Task instructions: Below are the records; count how many of their lines carry "that" and give only the number.

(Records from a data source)

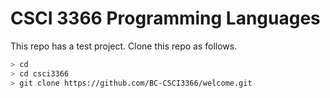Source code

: # CSCI 3366 Programming Languages

This repo has a test project. Clone this repo as follows.

```bash
> cd
> cd csci3366
> git clone https://github.com/BC-CSCI3366/welcome.git
```
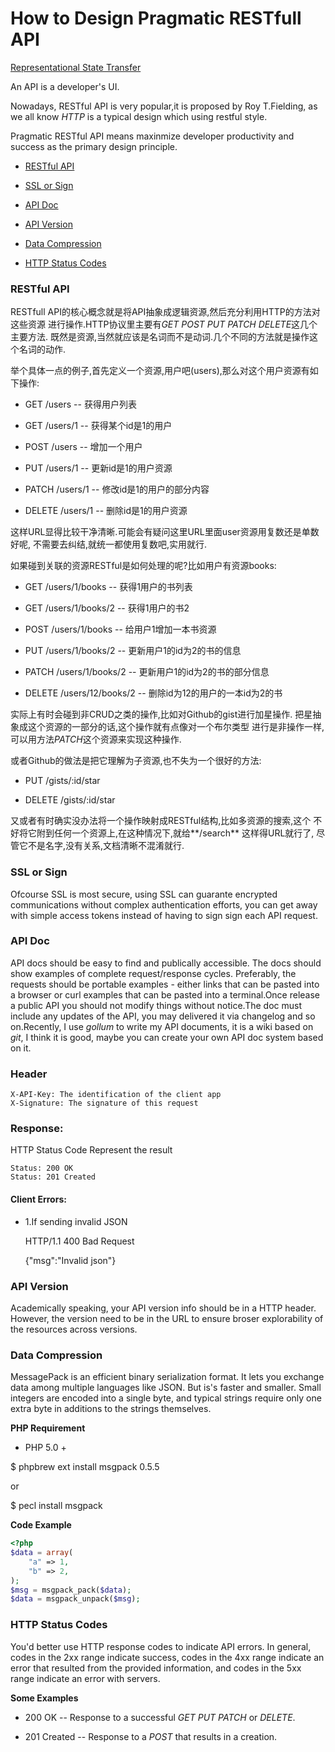 How to Design Pragmatic RESTfull API
=======

[Representational State Transfer](http://en.wikipedia.org/wiki/REST)

An API is a developer's UI.

Nowadays, RESTful API is very popular,it is proposed by Roy T.Fielding,
as we all know *HTTP* is a typical design which using restful style.

Pragmatic RESTful API means maxinmize developer productivity and success 
as the primary design principle.

* [RESTful API](#rest)

* [SSL or Sign](#ssl)

* [API Doc](#doc)

* [API Version](#version)

* [Data Compression](#compress)

* [HTTP Status Codes](#codes)

<h3 id="rest">RESTful API</h3>

RESTfull API的核心概念就是将API抽象成逻辑资源,然后充分利用HTTP的方法对这些资源
进行操作.HTTP协议里主要有*GET* *POST* *PUT* *PATCH* *DELETE*这几个主要方法.
既然是资源,当然就应该是名词而不是动词.几个不同的方法就是操作这个名词的动作.

举个具体一点的例子,首先定义一个资源,用户吧(users),那么对这个用户资源有如下操作:

* GET /users -- 获得用户列表

* GET /users/1 -- 获得某个id是1的用户

* POST /users -- 增加一个用户

* PUT /users/1 -- 更新id是1的用户资源

* PATCH /users/1 -- 修改id是1的用户的部分内容

* DELETE /users/1 -- 删除id是1的用户资源

这样URL显得比较干净清晰.可能会有疑问这里URL里面user资源用复数还是单数好呢,
不需要去纠结,就统一都使用复数吧,实用就行.

如果碰到关联的资源RESTful是如何处理的呢?比如用户有资源books:

* GET /users/1/books -- 获得1用户的书列表

* GET /users/1/books/2 -- 获得1用户的书2

* POST /users/1/books -- 给用户1增加一本书资源

* PUT /users/1/books/2 -- 更新用户1的id为2的书的信息

* PATCH /users/1/books/2 -- 更新用户1的id为2的书的部分信息

* DELETE /users/12/books/2 -- 删除id为12的用户的一本id为2的书

实际上有时会碰到非CRUD之类的操作,比如对Github的gist进行加星操作.
把星抽象成这个资源的一部分的话,这个操作就有点像对一个布尔类型
进行是非操作一样,可以用方法*PATCH*这个资源来实现这种操作.

或者Github的做法是把它理解为子资源,也不失为一个很好的方法:

* PUT /gists/:id/star

* DELETE /gists/:id/star

又或者有时确实没办法将一个操作映射成RESTful结构,比如多资源的搜索,这个
不好将它附到任何一个资源上,在这种情况下,就给**/search** 这样得URL就行了,
尽管它不是名字,没有关系,文档清晰不混淆就行.

<h3 id="ssl">SSL or Sign</h3>

Ofcourse SSL is most secure, using SSL can guarante encrypted communications
without complex authentication efforts, you can get away with simple access
tokens instead of having to sign sign each API request.

<h3 id="doc">API Doc</h3>

API docs should be easy to find and publically accessible. The docs should 
show examples of complete request/response cycles. Preferably, the requests
should be portable examples - either links that can be pasted into a browser
or curl examples that can be pasted into a terminal.Once release a public API
you should not modify things without notice.The doc must include any updates of
the API, you may delivered it via changelog and so on.Recently, I use *gollum* to
write my API documents, it is a wiki based on *git*, I think it is good, maybe you
can create your own API doc system based on it.

### Header
```
X-API-Key: The identification of the client app
X-Signature: The signature of this request
```

### Response:
HTTP Status Code Represent the result 

```
Status: 200 OK
Status: 201 Created
```

#### Client Errors:
* 1.If sending invalid JSON

    HTTP/1.1 400 Bad Request

    {"msg":"Invalid json"}


<h3 id="version">API Version</h3>

Academically speaking, your API version info should be in a HTTP header.
However, the version need to be in the URL to ensure broser explorability of 
the resources across versions.

<h3 id="compress">Data Compression</h3>

MessagePack is an efficient binary serialization format. It lets you exchange data
among multiple languages like JSON. But is's faster and smaller. Small integers are
encoded into a single byte, and typical strings require only one extra byte in 
additions to the strings themselves.

**PHP Requirement**

* PHP 5.0 +

$ phpbrew ext install msgpack 0.5.5

or 

$ pecl install msgpack

**Code Example**

```php
<?php
$data = array(
    "a" => 1,
    "b" => 2,
);
$msg = msgpack_pack($data);
$data = msgpack_unpack($msg);
```

<h3 id="codes">HTTP Status Codes</h3>

You'd better use HTTP response codes to indicate API errors.
In general, codes in the 2xx range indicate success, codes in
the 4xx range indicate an error that resulted from the provided
information, and codes in the 5xx range indicate an error with 
servers.

**Some Examples**

* 200 OK -- Response to a successful *GET* *PUT* *PATCH* or *DELETE*.

* 201 Created -- Response to a *POST* that results in a creation.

Response box: 4